On Thursday, he continued to express no remorse, calling the report “deranged” and the 14-month investigation into his parliamentary remarks a “charade”.

He argued that it was “lawful, and required” for him to attend the Downing Street gatherings in question.

Boris Johnson issued a furious 1,700-word statement in which he declared, “This is a terrible day for MPs and for democracy.”

This ruling shows that no MP is immune from retaliation or expulsion on false charges by a small group of people who want them removed from the Commons.

“I have no disrespect whatsoever for the Parliament or the crucial task that the Privileges Committee ought to carry out.

However, the Privileges Committee’s use of its powers in this anti-democratic manner to carry out what is meant to be the climactic political killing is despicable and deserving of disdain.

The official spokeswoman for Prime Minister Rishi Sunak declined to respond to Johnson’s criticism, stating that the committee was “properly constituted…working at the direction of parliament.”

Boris Johnson‘s outburst was compared by the deputy leader of the main opposition Labour party, Angela Rayner, to “a toddler who has thrown his toys out of the pram because he’s been caught and he doesn’t like it.”

Max Hastings, who served as Johnson’s editor at the Daily Telegraph, claimed that the committee had exposed the former leader “for what he always was” and called for the public to once again have faith in elected officials.

Trump, the populist former US president, and Berlusconi, the late Italian prime minister, are referenced in his statement to the BBC. “We need to show that we reject the Trump school of life and the Berlusconi school of life,” he said.

“We don’t want someone like Borisconi in public life.”

Serious Disdain

Boris Johnson and numerous government officials were penalized by the police during “Partygate” for violating the social segregation rules that were put in place by the government to stop the spread of Covid-19.

Newspaper stories about drunken gatherings for months, including the night before Philip, the husband of Queen Elizabeth II, was buried in a remote location, sparked significant public outrage.

Boris Johnson was forced to leave as prime minister in July as a result of a ministerial uprising, while he continued to make political comeback hints.
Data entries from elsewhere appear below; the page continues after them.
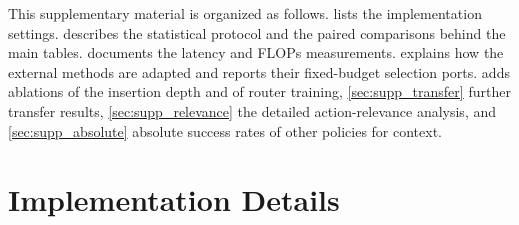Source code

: \clearpage
\setcounter{page}{1}
\maketitlesupplementary

\setcounter{section}{0}
\renewcommand{\thesection}{\Alph{section}}
\renewcommand{\theHsection}{supp.\arabic{section}}
\setcounter{table}{0}
\renewcommand{\thetable}{S\arabic{table}}
\renewcommand{\theHtable}{supp.\arabic{table}}
\setcounter{figure}{0}
\renewcommand{\thefigure}{S\arabic{figure}}
\renewcommand{\theHfigure}{supp.\arabic{figure}}

\ifdefined\supponly
  \DeclareRobustCommand{\mainref}[2]{#2 of the main paper}
\else
  \DeclareRobustCommand{\mainref}[2]{\cref{#1}}
\fi

\raggedbottom

This supplementary material is organized as follows.
 lists the implementation settings.
 describes the statistical protocol and the paired comparisons behind the main tables.
 documents the latency and FLOPs measurements.
 explains how the external methods are adapted and reports their fixed-budget selection ports.
 adds ablations of the insertion depth and of router training, \cref{sec:supp_transfer} further transfer results, \cref{sec:supp_relevance} the detailed action-relevance analysis, and \cref{sec:supp_absolute} absolute success rates of other policies for context.

\section{Implementation Details}
\label{sec:supp_impl}

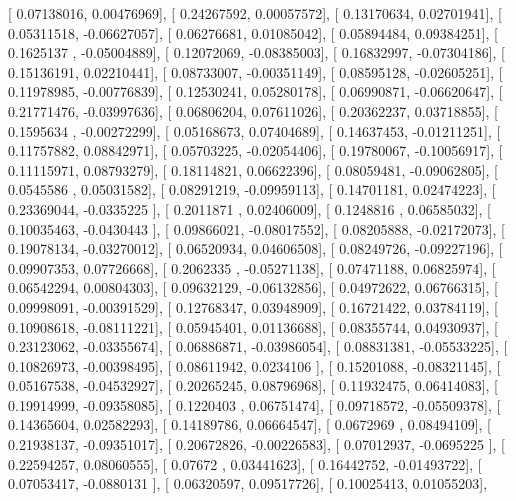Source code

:\documentclass{article}
\begin{document}
       [ 0.07138016,  0.00476969],
       [ 0.24267592,  0.00057572],
       [ 0.13170634,  0.02701941],
       [ 0.05311518, -0.06627057],
       [ 0.06276681,  0.01085042],
       [ 0.05894484,  0.09384251],
       [ 0.1625137 , -0.05004889],
       [ 0.12072069, -0.08385003],
       [ 0.16832997, -0.07304186],
       [ 0.15136191,  0.02210441],
       [ 0.08733007, -0.00351149],
       [ 0.08595128, -0.02605251],
       [ 0.11978985, -0.00776839],
       [ 0.12530241,  0.05280178],
       [ 0.06990871, -0.06620647],
       [ 0.21771476, -0.03997636],
       [ 0.06806204,  0.07611026],
       [ 0.20362237,  0.03718855],
       [ 0.1595634 , -0.00272299],
       [ 0.05168673,  0.07404689],
       [ 0.14637453, -0.01211251],
       [ 0.11757882,  0.08842971],
       [ 0.05703225, -0.02054406],
       [ 0.19780067, -0.10056917],
       [ 0.11115971,  0.08793279],
       [ 0.18114821,  0.06622396],
       [ 0.08059481, -0.09062805],
       [ 0.0545586 ,  0.05031582],
       [ 0.08291219, -0.09959113],
       [ 0.14701181,  0.02474223],
       [ 0.23369044, -0.0335225 ],
       [ 0.2011871 ,  0.02406009],
       [ 0.1248816 ,  0.06585032],
       [ 0.10035463, -0.0430443 ],
       [ 0.09866021, -0.08017552],
       [ 0.08205888, -0.02172073],
       [ 0.19078134, -0.03270012],
       [ 0.06520934,  0.04606508],
       [ 0.08249726, -0.09227196],
       [ 0.09907353,  0.07726668],
       [ 0.2062335 , -0.05271138],
       [ 0.07471188,  0.06825974],
       [ 0.06542294,  0.00804303],
       [ 0.09632129, -0.06132856],
       [ 0.04972622,  0.06766315],
       [ 0.09998091, -0.00391529],
       [ 0.12768347,  0.03948909],
       [ 0.16721422,  0.03784119],
       [ 0.10908618, -0.08111221],
       [ 0.05945401,  0.01136688],
       [ 0.08355744,  0.04930937],
       [ 0.23123062, -0.03355674],
       [ 0.06886871, -0.03986054],
       [ 0.08831381, -0.05533225],
       [ 0.10826973, -0.00398495],
       [ 0.08611942,  0.0234106 ],
       [ 0.15201088, -0.08321145],
       [ 0.05167538, -0.04532927],
       [ 0.20265245,  0.08796968],
       [ 0.11932475,  0.06414083],
       [ 0.19914999, -0.09358085],
       [ 0.1220403 ,  0.06751474],
       [ 0.09718572, -0.05509378],
       [ 0.14365604,  0.02582293],
       [ 0.14189786,  0.06664547],
       [ 0.0672969 ,  0.08494109],
       [ 0.21938137, -0.09351017],
       [ 0.20672826, -0.00226583],
       [ 0.07012937, -0.0695225 ],
       [ 0.22594257,  0.08060555],
       [ 0.07672   ,  0.03441623],
       [ 0.16442752, -0.01493722],
       [ 0.07053417, -0.0880131 ],
       [ 0.06320597,  0.09517726],
       [ 0.10025413,  0.01055203],
\end{document}
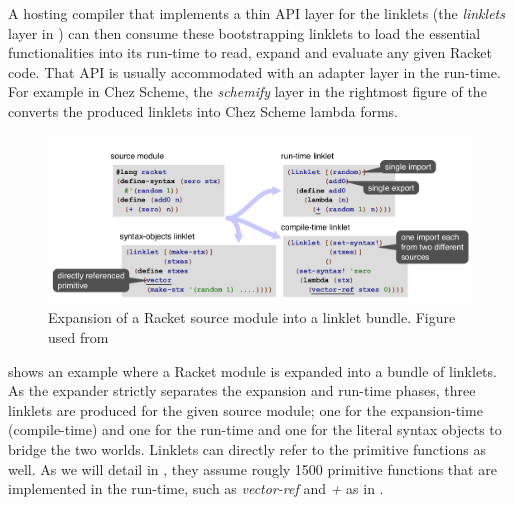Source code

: A hosting compiler that implements a thin API layer for the linklets
(the \emph{linklets} layer in ) can then
consume these bootstrapping linklets to load the essential
functionalities into its run-time to read, expand and evaluate any
given Racket code. That API is usually accommodated with an adapter
layer in the run-time. For example in Chez Scheme, the \emph{schemify}
layer in the rightmost figure of the 
converts the produced linklets into Chez Scheme lambda forms.

\begin{figure}[h]
  \centering
  \includegraphics[scale=0.3]{img/racket-expand-example}
  \caption{Expansion of a Racket source module into a linklet
    bundle. Figure used from \cite{racket-on-chez-19}}
  \label{fig:racket-expand-example}
\end{figure}

 shows an example where a Racket
module is expanded into a bundle of linklets. As the expander strictly
separates the expansion and run-time phases, three linklets are
produced for the given source module; one for the expansion-time
(compile-time) and one for the run-time and one for the literal syntax
objects to bridge the two worlds. Linklets can directly refer to the
primitive functions as well. As we will detail in
, they assume rougly 1500 primitive functions
that are implemented in the run-time, such as \emph{vector-ref} and
\emph{+} as in .
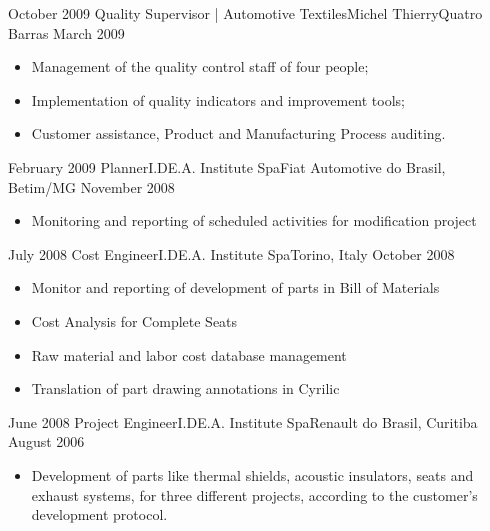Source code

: \begin{experiences}
  \emptySeparator\experience
    {October 2009}     {Quality Supervisor | Automotive Textiles}{Michel Thierry}{Quatro Barras}
    {March 2009}    {
                      \begin{itemize}
                        \item Management of the quality control staff of four people;
                        \item Implementation of quality indicators and improvement tools;
                        \item Customer assistance, Product and Manufacturing Process auditing.
                      \end{itemize}
                    }
                
  \emptySeparator
  \experience
  {February 2009}       {Planner}{I.DE.A. Institute Spa}{Fiat Automotive do Brasil, Betim/MG}
  {November 2008}   {
                        \begin{itemize}
                            \item Monitoring and reporting of scheduled activities for modification project                       
                        \end{itemize}
                    }
                
  \emptySeparator
  \experience
  {July 2008}      {Cost Engineer}{I.DE.A. Institute Spa}{Torino, Italy}
  {October 2008}       {
                      \begin{itemize}
                          \item Monitor and reporting of development of parts in Bill of Materials
                          \item Cost Analysis for Complete Seats
                          \item Raw material and labor cost database management
                          \item Translation of part drawing annotations in Cyrilic
                      \end{itemize}
                    }
                
  \emptySeparator   
  \experience
  {June 2008}    {Project Engineer}{I.DE.A. Institute Spa}{Renault do Brasil, Curitiba}
  {August 2006}    {
                      \begin{itemize}
                          \item Development of parts like thermal shields, acoustic insulators, seats and exhaust systems, for three different projects, according to the customer's development protocol. 
                      \end{itemize}
                
}
\end{experiences}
The committee’s long-awaited report was even harsher than anticipated, especially in light of the punishment it would have suggested.

In Johnson’s Uxbridge and South Ruislip constituency, in outer northwest London, the MPs had provisionally agreed to a suspension long enough to possibly result in a “recall” by-election.

But they determined that he was “complicit in the campaign of abuse and attempted intimidation of the committee” and that his critical remarks since giving testimony to the investigation earlier this year have made the sanction worse.

It was also “a very serious contempt” to disclose specifics of some of the report’s findings last week before they were released, they continued.

At the most recent general election in December 2019, Johnson, the populist architect of Brexit, led the Conservative party to a resounding victory, although he only received a majority of 7,200 votes in his own district.

The committee suggested that Boris Johnson‘s parliamentary pass be revoked because he was a former MP. On Monday, Johnson’s 59th birthday, a vote is required.